Wednesday, February 17, 2010

TIME-OUT CONFESSIONS

A loving and very concerned cousin told me that I needed to get a "herring choker." A what?  A downeaster, a lumberjack, a fisherman...a good old Mainiac!  You know he might have a point...I have been in self-imposed "time out" what seems like forever.  Why?  Well, I have impaired judgment when it comes to men.  I like the badboys!  No, I don't want to fix them...I want them to stay just as they are and there lies the problem.  Badboys and relationships don't go together very well.  Nice = boring in my mind!  Okay, I know that thinking is wrong so that's why I'm in "time-out."  Naughty me!  I need time to sort through the error of my ways and fix my thinking regarding men and my preferences.

Gratitude statement: Thank God for time-out because it keeps me out of trouble!

LET THE FUN BEGIN

According to the YoYo Inspector I'm seeing to cure me of my cave-dwelling ways, I should "journal" everyday. Does blogging count as journaling? I can choose my own topic, but at the end of each entry I'm supposed to include at least one "gratitude" statement. Okay...got it! I'm ready to start this journey!

Gratitude statement: I'm mighty grateful I don't have hemorrhoids.

MEDICATION TIME

How do I turn off the "reactions" on each post. Reactions? WTF! What programmer thinks up this willfully dense shit anyway?

Gratitude statement: I'm thankful for being smart enough to ask for help when I'm stuck and can't figure something out on my own.

TO BE OR NOT TO BE

Once a person becomes depressed, do they ever really recover from it?

Gratitude statement: I'm thankful for the time to search for that answer.



Saturday, May 09, 2009

SOMEONE OUT HERE LOVES ME!

Oh no! This can’t be! Who would do such a thing and not want sexual favors in return? OOOPS…maybe I spoke too soon! Please read on and experience the mental orgasm I had from discovering/rediscovering how friendship via the ole blogosphere transcends time and distance. I highly recommend you add the links below to your list of "must reads".

There’s No Place Like Home?

"It’s my mother blog. It’s my sister blog. It’s my mother and my sister blog."

Okay, so I paraphrased a quote from Chinatown.

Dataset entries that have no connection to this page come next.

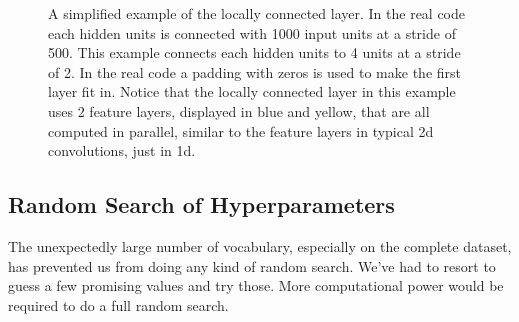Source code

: \documentclass{article}
\begin{document}
\begin{figure} [H]
  \caption{A simplified example of the locally connected layer. In the real code each hidden units is connected with 1000 input units at a stride of 500. This example connects each 
  hidden units to 4 units at a stride of 2. In the real code a padding with zeros is used to make the first layer fit in. Notice that the locally connected layer in this example
  uses 2 feature layers, displayed in blue and yellow, that are all computed in parallel, similar to the feature layers in typical 2d convolutions, just in 1d.}
  \label{fig:locallyconnected}
\end{figure}


\subsection*{Random Search of Hyperparameters}
The unexpectedly large number of vocabulary, especially on the complete dataset, has prevented us from doing any kind of random search. We've had to resort to guess a few promising values and try those.
More computational power would be required to do a full random search.
\end{document}
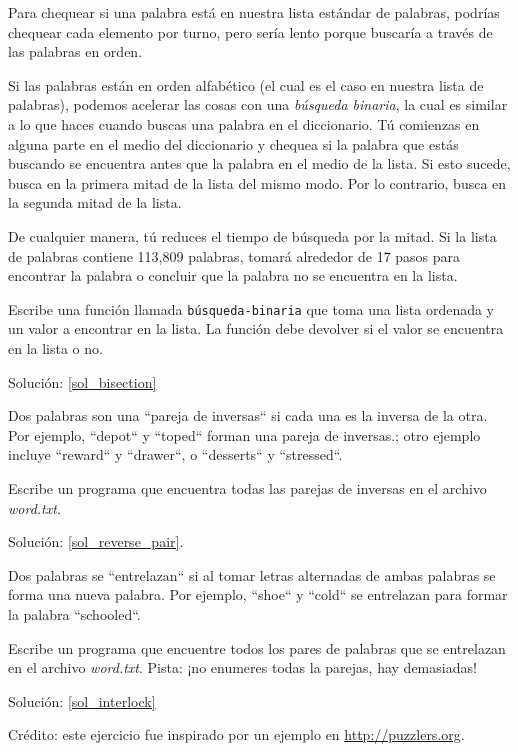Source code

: \begin{exercise}
\label{bisection}

Para chequear si una palabra está en nuestra lista 
estándar de palabras, podrías chequear cada elemento
por turno, pero sería lento porque buscaría a través 
de las palabras en orden.

Si las palabras están en orden alfabético (el cual es
el caso en nuestra lista de palabras), podemos 
acelerar las cosas con una \emph{búsqueda binaria},
la cual es similar a lo que haces cuando buscas una
palabra en el diccionario. Tú comienzas en alguna parte
en el medio del diccionario y chequea si la palabra que
estás buscando se encuentra antes que la palabra en
el medio de la lista. Si esto sucede, busca en la 
primera mitad de la lista del mismo modo. Por lo
contrario, busca en la segunda mitad de la lista.

De cualquier manera, tú reduces el tiempo de búsqueda
por la mitad. Si la lista de palabras contiene 113,809 
palabras, tomará alrededor de 17 pasos para encontrar la 
palabra o concluir que la palabra no se encuentra en 
la lista.

Escribe una función llamada \verb|búsqueda-binaria|
que toma una lista ordenada y un valor a encontrar en
la lista. La función debe devolver si el valor
se encuentra en la lista o no.

Solución: \ref{sol_bisection}

\end{exercise}

\begin{exercise}
\label{reverse_pair}

Dos palabras son una ``pareja de inversas`` si cada una es la
inversa de la otra. Por ejemplo, ``depot`` y ``toped`` forman
una pareja de inversas.; otro ejemplo incluye ``reward`` y ``drawer``,
o ``desserts`` y ``stressed``.

Escribe un programa que encuentra todas las parejas de inversas en 
el archivo \emph{word.txt}.


Solución: \ref{sol_reverse_pair}.

\end{exercise}

\begin{exercise}
\label{interlock}

Dos palabras se ``entrelazan`` si al tomar letras alternadas de
ambas palabras se forma una nueva palabra. Por ejemplo, ``shoe``
y ``cold`` se entrelazan para formar la palabra ``schooled``.

Escribe un programa que encuentre todos los pares de palabras
que se entrelazan en el archivo \emph{word.txt}.
Pista: ¡no enumeres todas la parejas, hay demasiadas!

Solución: \ref{sol_interlock}

Crédito: este ejercicio fue inspirado por un ejemplo en \url{http://puzzlers.org}.

\end{exercise}


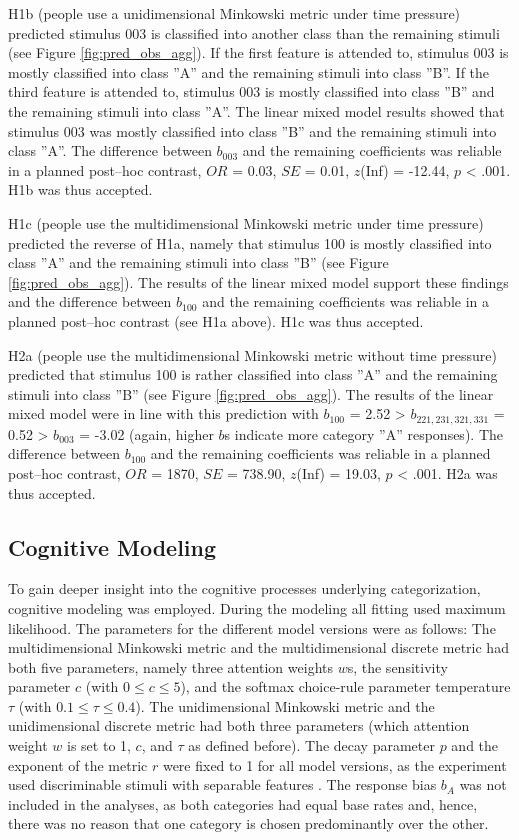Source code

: \documentclass[a4paper,man,natbib]{apa6}
\begin{document}
H1b (people use a unidimensional Minkowski metric under time pressure) predicted stimulus 003 is classified into another class than the remaining stimuli (see Figure \ref{fig:pred_obs_agg}). If the first feature is attended to, stimulus 003 is mostly classified into class ''A'' and the remaining stimuli into class ''B''. If the third feature is attended to, stimulus 003 is mostly classified into class ''B'' and the remaining stimuli into class ''A''. The linear mixed model results showed that stimulus 003 was mostly classified into class ''B'' and the remaining stimuli into class ''A''. The difference between $b_{003}$ and the remaining coefficients was reliable in a planned post--hoc contrast, $OR$ = 0.03, $SE$ = 0.01, $z$(Inf) = -12.44, $p$ < .001. H1b was thus accepted.

H1c (people use the multidimensional Minkowski metric under time pressure) predicted the reverse of H1a, namely that stimulus 100 is mostly classified into class ''A'' and the remaining stimuli into class ''B'' (see Figure \ref{fig:pred_obs_agg}). The results of the linear mixed model support these findings and the difference between $b_{100}$ and the remaining coefficients was reliable in a planned post--hoc contrast (see H1a above). H1c was thus accepted.

H2a (people use the multidimensional Minkowski metric without time pressure) predicted that stimulus 100 is rather classified into class ''A'' and the remaining stimuli into class ''B'' (see Figure \ref{fig:pred_obs_agg}). The results of the linear mixed model were in line with this prediction with $b_{100}$ = 2.52 > $ b_{221,231,321,331}$ = 0.52 > $b_{003}$ = -3.02 (again, higher $b$s indicate more category ''A'' responses). The difference between $b_{100}$ and the remaining coefficients was reliable in a planned post--hoc contrast, $OR$ = 1870, $SE$ = 738.90, $z$(Inf) = 19.03, $p$ < .001. H2a was thus accepted.

\subsection{Cognitive Modeling}
To gain deeper insight into the cognitive processes underlying categorization, cognitive modeling was employed. During the modeling all fitting used maximum likelihood. The parameters for the different model versions were as follows: The multidimensional Minkowski metric and the multidimensional discrete metric had both five parameters, namely three attention weights $w$s, the sensitivity parameter $c$ (with $0 \leq c \leq 5$), and the softmax choice-rule parameter temperature $\tau$ (with $0.1 \leq \tau \leq 0.4$). The unidimensional Minkowski metric and the unidimensional discrete metric had both three parameters (which attention weight $w$ is set to 1, $c$, and $\tau$ as defined before). The decay parameter $p$ and the exponent of the metric $r$ were fixed to 1 for all model versions, as the experiment used discriminable stimuli with separable features \citep{ennis1988confusable, nosofsky1985luce, shepard1964attention, garner1974processing}. The response bias $b_A$ was not included in the analyses, as both categories had equal base rates and, hence, there was no reason that one category is chosen predominantly over the other. 
\end{document}
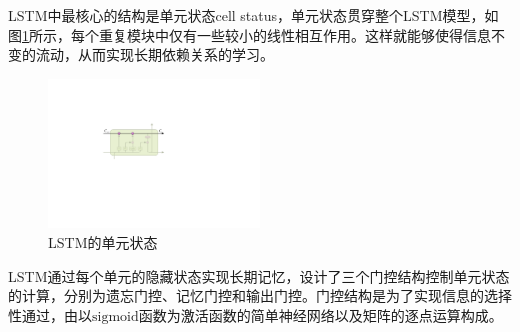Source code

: \documentclass[master]{thesis-uestc}
\begin{document}
LSTM中最核心的结构是单元状态cell status，单元状态贯穿整个LSTM模型，如图\ref{Figure.2.5}所示，每个重复模块中仅有一些较小的线性相互作用。这样就能够使得信息不变的流动，从而实现长期依赖关系的学习。
\begin{figure}[!ht]
\centering 
\includegraphics[width=0.5\textwidth]{./pic/LSTM-cell.pdf}
\caption{LSTM的单元状态}
\label{Figure.2.5}
\end{figure}

LSTM通过每个单元的隐藏状态实现长期记忆，设计了三个门控结构控制单元状态的计算，分别为遗忘门控、记忆门控和输出门控。门控结构是为了实现信息的选择性通过，由以$\mathrm{sigmoid}$函数为激活函数的简单神经网络以及矩阵的逐点运算构成。
\end{document}
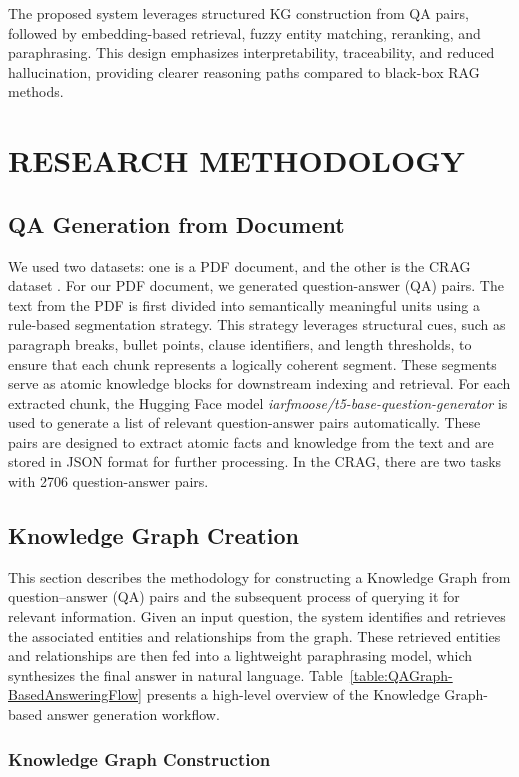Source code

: The proposed system leverages structured KG construction from QA pairs, followed by embedding-based retrieval, fuzzy entity matching, reranking, and paraphrasing. This design emphasizes interpretability, traceability, and reduced hallucination, providing clearer reasoning paths compared to black-box RAG methods.

\section{RESEARCH METHODOLOGY}

\subsection{QA Generation from Document}
We used two datasets: one is a PDF document, and the other is the CRAG dataset \cite{yang2024crag}. For our PDF document, we generated question-answer (QA) pairs. The text from the PDF is first divided into semantically meaningful units using a rule-based segmentation strategy. This strategy leverages structural cues, such as paragraph breaks, bullet points, clause identifiers, and length thresholds, to ensure that each chunk represents a logically coherent segment. These segments serve as atomic knowledge blocks for downstream indexing and retrieval. For each extracted chunk, the Hugging Face model \textit{iarfmoose/t5-base-question-generator} is used to generate a list of relevant question-answer pairs automatically. These pairs are designed to extract atomic facts and knowledge from the text and are stored in JSON format for further processing. In the CRAG, there are two tasks with 2706 question-answer pairs.

\subsection{Knowledge Graph Creation}
This section describes the methodology for constructing a Knowledge Graph from question–answer (QA) pairs and the subsequent process of querying it for relevant information. Given an input question, the system identifies and retrieves the associated entities and relationships from the graph. These retrieved entities and relationships are then fed into a lightweight paraphrasing model, which synthesizes the final answer in natural language. Table~\ref{table:QAGraph-BasedAnsweringFlow} presents a high-level overview of the Knowledge Graph-based answer generation workflow.


\subsubsection{Knowledge Graph Construction} 

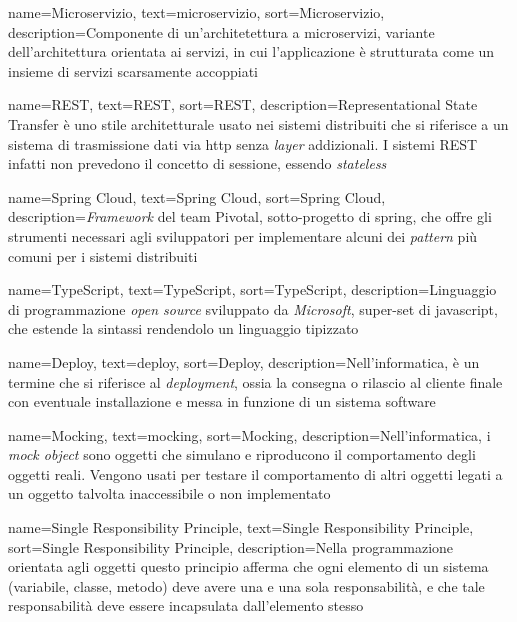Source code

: {
    name=Microservizio,
    text=microservizio,
    sort=Microservizio,
    description={Componente di un'architetettura a microservizi, variante dell'architettura orientata ai servizi, in cui l'applicazione è strutturata come un insieme di servizi scarsamente accoppiati}
}

{
    name=REST,
    text=REST,
    sort=REST,
    description={Representational State Transfer è uno stile architetturale usato nei sistemi distribuiti che si riferisce a un sistema di trasmissione dati via \acrshort{http} senza \emph{layer} addizionali. I sistemi REST infatti non prevedono il concetto di sessione, essendo \textit{stateless}}
}

{
    name=Spring Cloud,
    text=Spring Cloud,
    sort=Spring Cloud,
    description={\textit{Framework} del team Pivotal, sotto-progetto di \gls{spring}, che offre gli strumenti necessari agli sviluppatori per implementare alcuni dei \textit{pattern} più comuni per i sistemi distribuiti}
}

{
    name=TypeScript,
    text=TypeScript,
    sort=TypeScript,
    description={Linguaggio di programmazione \emph{open source} sviluppato da \emph{Microsoft}, super-set di \gls{javascript}, che estende la sintassi rendendolo un linguaggio tipizzato}
}

{
    name=Deploy,
    text=deploy,
    sort=Deploy,
    description={Nell'informatica, è un termine che si riferisce al \emph{deployment}, ossia la consegna o rilascio al cliente finale con eventuale installazione e messa in funzione di un sistema software}
}


{
    name=Mocking,
    text=mocking,
    sort=Mocking,
    description={Nell'informatica, i \emph{mock object} sono oggetti che simulano e riproducono il comportamento degli oggetti reali. Vengono usati per testare il comportamento di altri oggetti legati a un oggetto talvolta inaccessibile o non implementato}
}

{
    name=Single Responsibility Principle,
    text=Single Responsibility Principle,
    sort=Single Responsibility Principle,
    description={Nella programmazione orientata agli oggetti questo principio afferma che ogni elemento di un sistema (variabile, classe, metodo) deve avere una e una sola responsabilità, e che tale responsabilità deve essere incapsulata dall'elemento stesso}
}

Sue Me. I used it as an example of just how screwed up and fickle I am. After reaching the bottom of a very empty blogspot barrel and realizing I had nothing left to scrape, I did what I thought was necessary. I closed down and came back to my mother blog, hoping for some kind of renewal…a kind of blog barrel refilling, so to speak.

Unfortunately, mother/home/blog no longer offered sweet repose on her ample bosom. The old gal had undergone plastic surgery, an extreme makeover, a rethinking of old values and decided sitting around waiting for an errant son was not her cup of Earl Grey. Stupid bitch was out partying.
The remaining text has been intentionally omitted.